*** Opening of Task input ***

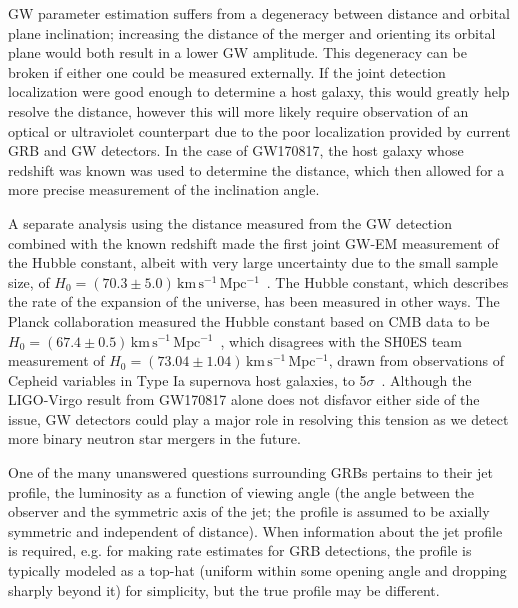 \ac{GW} parameter estimation suffers from a degeneracy between distance and orbital plane inclination; increasing the distance of the merger and orienting its orbital plane would both result in a lower \ac{GW} amplitude.
This degeneracy can be broken if either one could be measured externally.
If the joint detection localization were good enough to determine a host galaxy, this would greatly help resolve the distance, however this will more likely require observation of an optical or ultraviolet counterpart due to the poor localization provided by current \ac{GRB} and \ac{GW} detectors.
In the case of GW170817, the host galaxy whose redshift was known was used to determine the distance, which then allowed for a more precise measurement of the inclination angle.

A separate analysis using the distance measured from the \ac{GW} detection combined with the known redshift made the first joint \ac{GW}-EM measurement of the Hubble constant, albeit with very large uncertainty due to the small sample size, of $H_0 = (70.3 \pm 5.0)\,\mathrm{km\,s^{-1}\,Mpc^{-1}}$~\citep{gw170817_hubble}.
The Hubble constant, which describes the rate of the expansion of the universe, has been measured in other ways.
The Planck collaboration measured the Hubble constant based on \ac{CMB} data to be $H_0 = (67.4 \pm 0.5)\,\mathrm{km\,s^{-1}\,Mpc^{-1}}$~\citep{Planck_2020},
which disagrees with the SH0ES team measurement of $H_0 = (73.04 \pm 1.04)\,\mathrm{km\,s^{-1}\,Mpc^{-1}}$, drawn from observations of Cepheid variables in Type Ia supernova host galaxies, to 5$\sigma$~\citep{Shoes_2018}.
Although the LIGO-Virgo result from GW170817 alone does not disfavor either side of the issue, GW detectors could play a major role in resolving this tension as we detect more binary neutron star mergers in the future.

One of the many unanswered questions surrounding \acp{GRB} pertains to their jet profile, the luminosity as a function of viewing angle (the angle between the observer and the symmetric axis of the jet; the profile is assumed to be axially symmetric and independent of distance).
When information about the jet profile is required, e.g. for making rate estimates for \ac{GRB} detections, the profile is typically modeled as a top-hat (uniform within some opening angle and dropping sharply beyond it) for simplicity, but the true profile may be different.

*** Close of Task input ***

→ **Problem details**
All lines from the one containing "Although the LIGO-Virgo" through the end of the data, and no others, are to be given again word for word.

→ **Output of the task**
Although the LIGO-Virgo result from GW170817 alone does not disfavor either side of the issue, GW detectors could play a major role in resolving this tension as we detect more binary neutron star mergers in the future.

One of the many unanswered questions surrounding \acp{GRB} pertains to their jet profile, the luminosity as a function of viewing angle (the angle between the observer and the symmetric axis of the jet; the profile is assumed to be axially symmetric and independent of distance).
When information about the jet profile is required, e.g. for making rate estimates for \ac{GRB} detections, the profile is typically modeled as a top-hat (uniform within some opening angle and dropping sharply beyond it) for simplicity, but the true profile may be different.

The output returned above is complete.